■ Work to be completed ■
Look through the records and copy each line that has "populations" in it.

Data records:

————

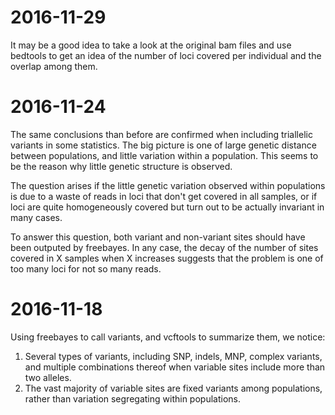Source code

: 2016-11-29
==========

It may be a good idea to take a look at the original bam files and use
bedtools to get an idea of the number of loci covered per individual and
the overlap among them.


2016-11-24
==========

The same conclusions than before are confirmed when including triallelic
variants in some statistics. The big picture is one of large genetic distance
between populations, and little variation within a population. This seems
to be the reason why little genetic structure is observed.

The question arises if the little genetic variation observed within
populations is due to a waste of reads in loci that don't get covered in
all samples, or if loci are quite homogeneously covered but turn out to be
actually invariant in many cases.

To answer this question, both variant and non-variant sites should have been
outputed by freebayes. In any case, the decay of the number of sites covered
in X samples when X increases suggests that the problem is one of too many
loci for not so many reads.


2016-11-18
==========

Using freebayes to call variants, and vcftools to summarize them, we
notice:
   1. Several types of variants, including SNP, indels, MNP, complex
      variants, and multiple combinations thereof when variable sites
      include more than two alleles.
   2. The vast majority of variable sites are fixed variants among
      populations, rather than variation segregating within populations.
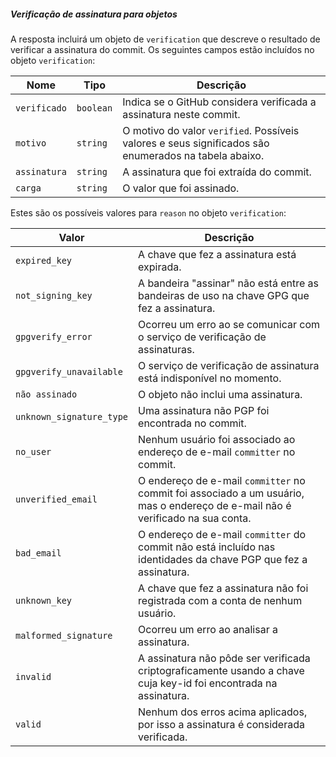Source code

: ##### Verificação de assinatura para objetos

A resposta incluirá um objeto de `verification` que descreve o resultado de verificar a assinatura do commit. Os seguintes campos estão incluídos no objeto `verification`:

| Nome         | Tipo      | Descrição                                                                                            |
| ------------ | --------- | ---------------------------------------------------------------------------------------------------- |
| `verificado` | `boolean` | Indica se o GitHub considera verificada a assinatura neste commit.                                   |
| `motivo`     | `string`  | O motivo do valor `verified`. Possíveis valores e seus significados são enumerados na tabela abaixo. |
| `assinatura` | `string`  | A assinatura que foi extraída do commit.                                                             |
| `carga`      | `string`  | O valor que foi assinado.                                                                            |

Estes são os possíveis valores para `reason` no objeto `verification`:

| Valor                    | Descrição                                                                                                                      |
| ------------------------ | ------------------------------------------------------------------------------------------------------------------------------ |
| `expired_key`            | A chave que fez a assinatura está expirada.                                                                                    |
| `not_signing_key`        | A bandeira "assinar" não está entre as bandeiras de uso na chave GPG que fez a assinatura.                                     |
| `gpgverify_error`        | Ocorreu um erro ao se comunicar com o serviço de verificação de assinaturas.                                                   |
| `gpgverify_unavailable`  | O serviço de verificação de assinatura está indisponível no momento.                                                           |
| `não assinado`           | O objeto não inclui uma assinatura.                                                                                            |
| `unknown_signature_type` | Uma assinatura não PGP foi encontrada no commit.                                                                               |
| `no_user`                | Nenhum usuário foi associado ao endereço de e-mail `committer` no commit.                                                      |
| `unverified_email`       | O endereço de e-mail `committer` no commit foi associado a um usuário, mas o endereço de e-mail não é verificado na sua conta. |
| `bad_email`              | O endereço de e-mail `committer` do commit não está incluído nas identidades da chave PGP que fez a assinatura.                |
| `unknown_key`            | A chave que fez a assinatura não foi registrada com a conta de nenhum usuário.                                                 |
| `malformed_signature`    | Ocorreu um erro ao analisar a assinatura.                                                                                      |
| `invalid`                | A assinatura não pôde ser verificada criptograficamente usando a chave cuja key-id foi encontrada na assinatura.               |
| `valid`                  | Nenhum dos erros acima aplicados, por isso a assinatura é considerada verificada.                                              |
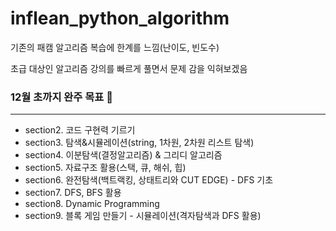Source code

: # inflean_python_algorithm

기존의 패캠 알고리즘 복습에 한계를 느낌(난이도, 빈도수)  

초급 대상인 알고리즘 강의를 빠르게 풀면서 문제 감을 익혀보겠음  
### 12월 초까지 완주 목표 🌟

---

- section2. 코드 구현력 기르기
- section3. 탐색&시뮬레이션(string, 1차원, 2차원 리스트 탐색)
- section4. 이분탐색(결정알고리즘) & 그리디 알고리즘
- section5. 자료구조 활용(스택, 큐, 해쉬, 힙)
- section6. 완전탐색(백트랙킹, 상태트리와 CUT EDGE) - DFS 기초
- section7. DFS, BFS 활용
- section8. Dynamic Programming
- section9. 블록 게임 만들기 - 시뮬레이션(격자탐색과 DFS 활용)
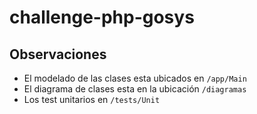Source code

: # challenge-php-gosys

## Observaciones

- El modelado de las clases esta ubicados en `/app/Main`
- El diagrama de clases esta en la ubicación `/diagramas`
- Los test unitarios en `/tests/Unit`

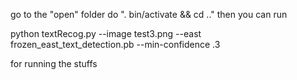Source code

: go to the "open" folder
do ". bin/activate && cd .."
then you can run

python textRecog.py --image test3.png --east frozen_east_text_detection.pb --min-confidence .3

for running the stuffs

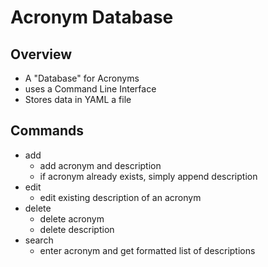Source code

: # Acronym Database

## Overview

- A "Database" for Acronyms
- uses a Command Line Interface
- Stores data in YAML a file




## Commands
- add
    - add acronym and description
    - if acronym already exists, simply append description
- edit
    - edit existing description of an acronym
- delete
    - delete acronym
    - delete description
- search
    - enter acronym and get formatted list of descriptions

————

■ Task response ■
between populations, and little variation within a population. This seems
populations is due to a waste of reads in loci that don't get covered in
      populations, rather than variation segregating within populations.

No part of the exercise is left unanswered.